TASK DETAILS: Write the data out again, matching every line exactly.

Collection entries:
***
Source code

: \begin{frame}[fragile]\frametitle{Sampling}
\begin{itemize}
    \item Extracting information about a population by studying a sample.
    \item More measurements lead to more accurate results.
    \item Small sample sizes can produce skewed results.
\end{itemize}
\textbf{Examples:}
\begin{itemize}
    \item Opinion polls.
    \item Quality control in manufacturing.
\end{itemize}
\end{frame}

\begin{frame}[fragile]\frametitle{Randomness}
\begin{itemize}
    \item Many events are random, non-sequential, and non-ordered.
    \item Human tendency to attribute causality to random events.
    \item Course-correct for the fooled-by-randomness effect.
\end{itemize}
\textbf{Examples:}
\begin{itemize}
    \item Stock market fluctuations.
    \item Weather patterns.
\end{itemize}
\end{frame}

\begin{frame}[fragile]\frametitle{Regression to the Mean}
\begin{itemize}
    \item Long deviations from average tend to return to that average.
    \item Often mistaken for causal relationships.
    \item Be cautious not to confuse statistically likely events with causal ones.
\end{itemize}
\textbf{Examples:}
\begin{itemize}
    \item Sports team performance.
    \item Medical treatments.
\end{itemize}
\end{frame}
***
TASK RESULT:
Source code

: \begin{frame}[fragile]\frametitle{Sampling}
\begin{itemize}
    \item Extracting information about a population by studying a sample.
    \item More measurements lead to more accurate results.
    \item Small sample sizes can produce skewed results.
\end{itemize}
\textbf{Examples:}
\begin{itemize}
    \item Opinion polls.
    \item Quality control in manufacturing.
\end{itemize}
\end{frame}

\begin{frame}[fragile]\frametitle{Randomness}
\begin{itemize}
    \item Many events are random, non-sequential, and non-ordered.
    \item Human tendency to attribute causality to random events.
    \item Course-correct for the fooled-by-randomness effect.
\end{itemize}
\textbf{Examples:}
\begin{itemize}
    \item Stock market fluctuations.
    \item Weather patterns.
\end{itemize}
\end{frame}

\begin{frame}[fragile]\frametitle{Regression to the Mean}
\begin{itemize}
    \item Long deviations from average tend to return to that average.
    \item Often mistaken for causal relationships.
    \item Be cautious not to confuse statistically likely events with causal ones.
\end{itemize}
\textbf{Examples:}
\begin{itemize}
    \item Sports team performance.
    \item Medical treatments.
\end{itemize}
\end{frame}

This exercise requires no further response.